The solar company will also install a 50-ton absorption chiller that can be powered through solar energy or natural gas. The chiller will be able to provide heating and cooling around the clock as a result of these dual power sources.

“I believe this project is the largest solar field we have ever installed in one day,” said Justin Weil, president of SunWater Solar.

The solar system installed on the medical center will offset 145,000 kilowatt hours that would normally be accounted for by the systems that are currently in place to cool the building, and will also offset 1,100 therms of natural gas used for water and space heating.

“We have strived to incorporate the best energy efficiency and environmental performance technologies at Crow Canyon Medical Center,” said John Moore, a general partner of the center. “However, the existing electric chillers dominated our energy consumption and represented a challenge in the building upgrade. The Chromasun solar and gas chiller installation is expected to significantly displace our future cooling and heating needs even with our limited roof area.”

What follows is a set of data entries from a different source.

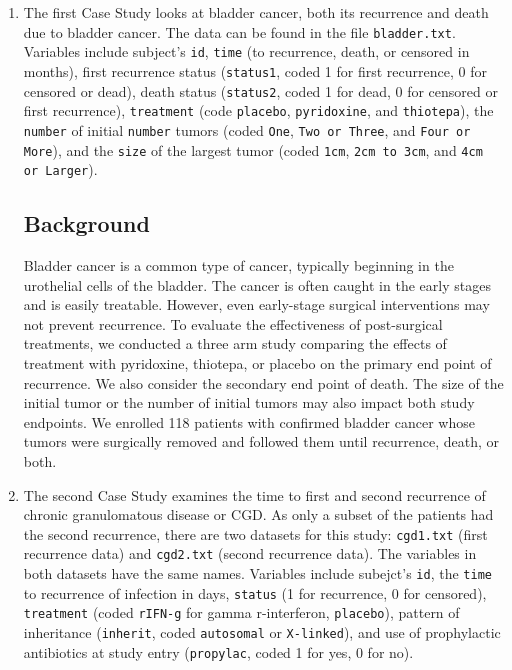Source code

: \documentclass{article}
\begin{document}
	\begin{enumerate}
		\item The first Case Study looks at bladder cancer, both its recurrence and death due to bladder cancer. The data can be found in the file \texttt{bladder.txt}. Variables include subject's \texttt{id}, \texttt{time} (to recurrence, death, or censored in months), first recurrence status (\texttt{status1}, coded 1 for first recurrence, 0 for censored or dead), death status (\texttt{status2}, coded 1 for dead, 0 for censored or first recurrence), \texttt{treatment} (code \texttt{placebo}, \texttt{pyridoxine}, and \texttt{thiotepa}), the \texttt{number} of initial \texttt{number} tumors (coded \texttt{One}, \texttt{Two or Three}, and \texttt{Four or More}), and the \texttt{size} of the largest tumor (coded \texttt{1cm}, \texttt{2cm to 3cm}, and \texttt{4cm or Larger}).
			
	\subsection*{Background}

	Bladder cancer is a common type of cancer, typically beginning in the urothelial cells of the bladder. The cancer is often caught in the early stages and is easily treatable. However, even early-stage surgical interventions may not prevent recurrence. To evaluate the effectiveness of post-surgical treatments, we conducted a three arm study comparing the effects of treatment with pyridoxine, thiotepa, or placebo on the primary end point of recurrence. We also consider the secondary end point of death. The size of the initial tumor or the number of initial tumors may also impact both study endpoints. We enrolled 118 patients with confirmed bladder cancer whose tumors were surgically removed and followed them until recurrence, death, or both.
		
		\item The second Case Study examines the time to first and second recurrence of chronic granulomatous disease or CGD. As only a subset of the patients had the second recurrence, there are two datasets for this study: \texttt{cgd1.txt} (first recurrence data) and \texttt{cgd2.txt} (second recurrence data). The variables in both datasets have the same names. Variables include subejct's \texttt{id}, the \texttt{time} to recurrence of infection in days, \texttt{status} (1 for recurrence, 0 for censored), \texttt{treatment} (coded \texttt{rIFN-g} for gamma r-interferon, \texttt{placebo}), pattern of inheritance (\texttt{inherit}, coded \texttt{autosomal} or \texttt{X-linked}), and use of prophylactic antibiotics at study entry (\texttt{propylac}, coded 1 for yes, 0 for no).


\end{enumerate}
\end{document}
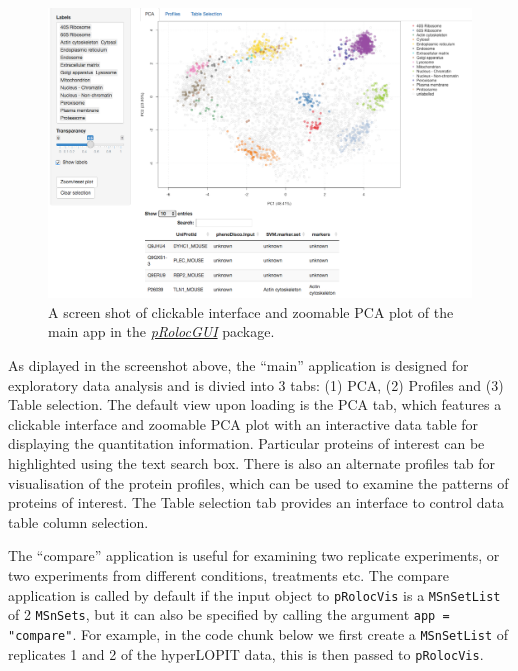 \begin{figure}[htbp]
\centering
\includegraphics{./Figures/mainapp.png}
\caption{A screen shot of clickable interface and zoomable PCA plot of
the main app in the
\emph{\href{http://bioconductor.org/packages/pRolocGUI}{pRolocGUI}}
package.}
\end{figure}

As diplayed in the screenshot above, the ``main'' application is
designed for exploratory data analysis and is divied into 3 tabs: (1)
PCA, (2) Profiles and (3) Table selection. The default view upon loading
is the PCA tab, which features a clickable interface and zoomable PCA
plot with an interactive data table for displaying the quantitation
information. Particular proteins of interest can be highlighted using
the text search box. There is also an alternate profiles tab for
visualisation of the protein profiles, which can be used to examine the
patterns of proteins of interest. The Table selection tab provides an
interface to control data table column selection.

The ``compare'' application is useful for examining two replicate
experiments, or two experiments from different conditions, treatments
etc. The compare application is called by default if the input object to
\texttt{pRolocVis} is a \texttt{MSnSetList} of 2 \texttt{MSnSets}, but
it can also be specified by calling the argument
\texttt{app = "compare"}. For example, in the code chunk below we first
create a \texttt{MSnSetList} of replicates 1 and 2 of the hyperLOPIT
data, this is then passed to \texttt{pRolocVis}.

\begin{Shaded}
\begin{Highlighting}[]
\StringTok{ }\NormalTok{(}
 \NormalTok{)}
\end{Highlighting}
\end{Shaded}

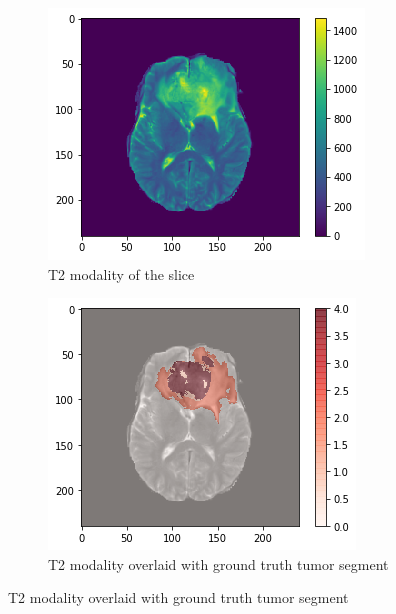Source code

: \begin{figure}[H]
    \centering
    \begin{subfigure}[t]{.32\textwidth}
        \centering
        \includegraphics[width=\linewidth]{chapters/07_brats3d/images/03_t2.png}
        \caption{T2 modality of the slice}
    \end{subfigure}\hfill%
    \begin{subfigure}[t]{.315\textwidth}
        \centering
        \includegraphics[width=\linewidth]{chapters/07_brats3d/images/07_t2_segment.png}
        \caption{T2 modality overlaid with ground truth tumor segment}

\end{subfigure}
\end{figure}
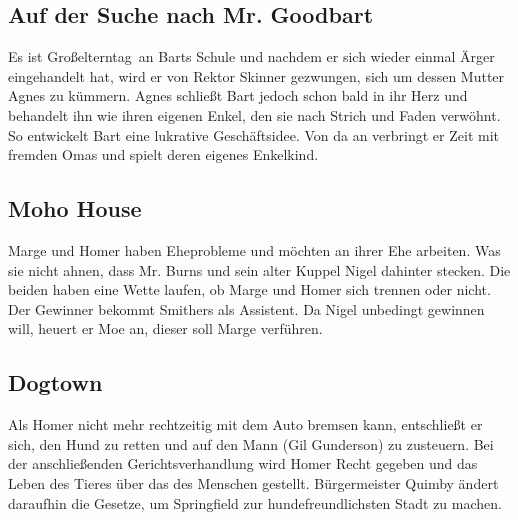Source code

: \subsection{Auf der Suche nach Mr. Goodbart}\label{WABF13}
Es ist \glqq Großelterntag\grqq\ an Barts Schule und nachdem er sich wieder einmal Ärger eingehandelt hat, wird er von Rektor Skinner gezwungen, sich um dessen Mutter Agnes zu kümmern. Agnes schließt Bart jedoch schon bald in ihr Herz und behandelt ihn wie ihren eigenen Enkel, den sie nach Strich und Faden verwöhnt. So entwickelt Bart eine lukrative Geschäftsidee. Von da an verbringt er Zeit mit fremden Omas und spielt deren eigenes Enkelkind.


\subsection{Moho House}
Marge und Homer haben Eheprobleme und möchten an ihrer Ehe arbeiten. Was sie nicht ahnen, dass Mr. Burns und sein alter Kuppel Nigel dahinter stecken. Die beiden haben eine Wette laufen, ob Marge und Homer sich trennen oder nicht. Der Gewinner bekommt Smithers als Assistent. Da Nigel unbedingt gewinnen will, heuert er Moe an, dieser soll Marge verführen.


\subsection{Dogtown}\label{WABF15}
Als Homer nicht mehr rechtzeitig mit dem Auto bremsen kann, entschließt er sich, den Hund zu retten und auf den Mann (Gil Gunderson) zu zusteuern. Bei der anschließenden Gerichtsverhandlung wird Homer Recht gegeben und das Leben des Tieres über das des Menschen gestellt. Bürgermeister Quimby ändert daraufhin die Gesetze, um Springfield zur hundefreundlichsten Stadt zu machen.


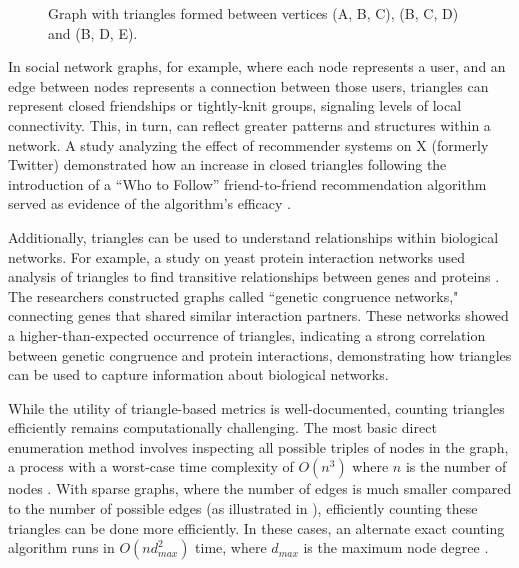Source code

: \documentclass[11pt, margin=1in]{article}
\begin{document}
\begin{figure}[H]
    \centering
    \begin{minipage}{0.45\textwidth}
        \caption{Graph with triangles formed between vertices (A, B, C), (B, C, D) and (B, D, E).}
        \label{fig:triangles}
    \end{minipage}%
\end{figure}

In social network graphs, for example, where each node represents a user, and an edge between nodes represents a connection between those users, triangles can represent closed friendships or tightly-knit groups, signaling levels of local connectivity.
This, in turn, can reflect greater patterns and structures within a network.
A study analyzing the effect of recommender systems on X (formerly Twitter) demonstrated how an increase in closed triangles following the introduction of a ``Who to Follow'' friend-to-friend recommendation algorithm served as evidence of the algorithm's efficacy \cite{su_effect_2016}.

Additionally, triangles can be used to understand relationships within biological networks.
For example, a study on yeast protein interaction networks used analysis of triangles to find transitive relationships between genes and proteins \cite{ye_commensurate_2005}.
The researchers constructed graphs called ``genetic congruence networks," connecting genes that shared similar interaction partners.
These networks showed a higher-than-expected occurrence of triangles, indicating a strong correlation between genetic congruence and protein interactions, demonstrating how triangles can be used to capture information about biological networks.

While the utility of triangle-based metrics is well-documented, counting triangles efficiently remains computationally challenging.
The most basic direct enumeration method involves inspecting all possible triples of nodes in the graph, a process with a worst-case time complexity of $O(n^3)$ where $n$ is the number of nodes \cite{al_hasan_triangle_2018}.
With sparse graphs, where the number of edges is much smaller compared to the number of possible edges (as illustrated in ), efficiently counting these triangles can be done more efficiently.
In these cases, an alternate exact counting algorithm runs in $O(nd_{max}^2)$ time, where $d_{max}$ is the maximum node degree \cite{schank_finding_2005}.
\end{document}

The CEO of the solar panel manufacturer commented that combining natural gas and solar power can offer cost savings and convenience. He said many building owners would be surprised at the extent of potential savings offered by systems such as the one in place at Crow Canyon. He pointed out that natural gas prices do not go up during summertime peak usage periods.

The investment in solar power by a medical facility, where the loss of power could have a catastrophic impact on patient care, also reinforces how reliable solar has become. This reliability is likely to become even more pronounced as further technological advancements are made. The federal government recently announced its continuing support of solar initiatives.

According to the U.S. Energy Secretary Steven Chu, the White House is investing $12 million to support and spur innovation within the solar power industry, following President Barack Obama’s pledge to have clean energy meet 80 percent of the United States’ power needs by 2035.

The program, which is being called the SunShot, is planned to jump-start American innovations and reduce the cost of solar energy. The Energy Department has also invested $60 million in an incubator program that is meant to help new solar concepts and small businesses.